═════ Excerpted records ═════

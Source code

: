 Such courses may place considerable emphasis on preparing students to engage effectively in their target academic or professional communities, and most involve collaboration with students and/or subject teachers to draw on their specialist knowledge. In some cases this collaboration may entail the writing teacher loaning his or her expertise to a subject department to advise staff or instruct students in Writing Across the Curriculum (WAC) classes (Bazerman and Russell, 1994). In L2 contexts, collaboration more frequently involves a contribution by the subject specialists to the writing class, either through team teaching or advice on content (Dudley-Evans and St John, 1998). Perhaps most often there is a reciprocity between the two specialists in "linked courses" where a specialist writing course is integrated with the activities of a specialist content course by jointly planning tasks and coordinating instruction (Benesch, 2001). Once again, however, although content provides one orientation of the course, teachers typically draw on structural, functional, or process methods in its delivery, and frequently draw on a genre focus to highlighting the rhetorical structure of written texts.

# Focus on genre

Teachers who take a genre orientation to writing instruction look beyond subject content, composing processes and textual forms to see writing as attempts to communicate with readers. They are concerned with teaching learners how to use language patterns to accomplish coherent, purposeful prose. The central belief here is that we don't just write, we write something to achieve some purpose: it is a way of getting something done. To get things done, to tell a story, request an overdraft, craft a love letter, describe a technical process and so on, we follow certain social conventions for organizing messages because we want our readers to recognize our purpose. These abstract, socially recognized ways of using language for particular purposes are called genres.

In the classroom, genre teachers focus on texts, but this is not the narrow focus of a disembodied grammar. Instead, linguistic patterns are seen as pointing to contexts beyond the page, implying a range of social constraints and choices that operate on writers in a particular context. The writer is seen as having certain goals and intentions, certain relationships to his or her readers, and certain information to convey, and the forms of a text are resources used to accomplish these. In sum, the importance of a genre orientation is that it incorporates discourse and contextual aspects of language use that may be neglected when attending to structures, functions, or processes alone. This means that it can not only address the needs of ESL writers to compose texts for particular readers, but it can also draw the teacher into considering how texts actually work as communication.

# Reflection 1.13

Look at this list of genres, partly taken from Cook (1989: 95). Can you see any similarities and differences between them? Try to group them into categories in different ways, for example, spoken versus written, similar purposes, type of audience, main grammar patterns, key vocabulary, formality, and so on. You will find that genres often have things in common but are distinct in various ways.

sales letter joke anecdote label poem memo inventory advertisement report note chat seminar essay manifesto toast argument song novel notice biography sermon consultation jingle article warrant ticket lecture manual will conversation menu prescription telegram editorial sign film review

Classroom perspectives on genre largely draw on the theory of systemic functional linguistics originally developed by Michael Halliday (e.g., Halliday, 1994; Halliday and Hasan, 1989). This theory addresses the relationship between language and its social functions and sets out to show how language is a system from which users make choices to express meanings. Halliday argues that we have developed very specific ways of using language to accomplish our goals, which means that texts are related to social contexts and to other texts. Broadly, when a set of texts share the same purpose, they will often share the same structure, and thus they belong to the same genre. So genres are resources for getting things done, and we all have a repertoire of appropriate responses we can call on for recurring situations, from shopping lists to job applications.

═════

Please make an exact copy of the lines above from the line with "# Reflection 1.13" through the line with "sales letter joke", both ends included.

### Task result
# Reflection 1.13

Look at this list of genres, partly taken from Cook (1989: 95). Can you see any similarities and differences between them? Try to group them into categories in different ways, for example, spoken versus written, similar purposes, type of audience, main grammar patterns, key vocabulary, formality, and so on. You will find that genres often have things in common but are distinct in various ways.

sales letter joke anecdote label poem memo inventory advertisement report note chat seminar essay manifesto toast argument song novel notice biography sermon consultation jingle article warrant ticket lecture manual will conversation menu prescription telegram editorial sign film review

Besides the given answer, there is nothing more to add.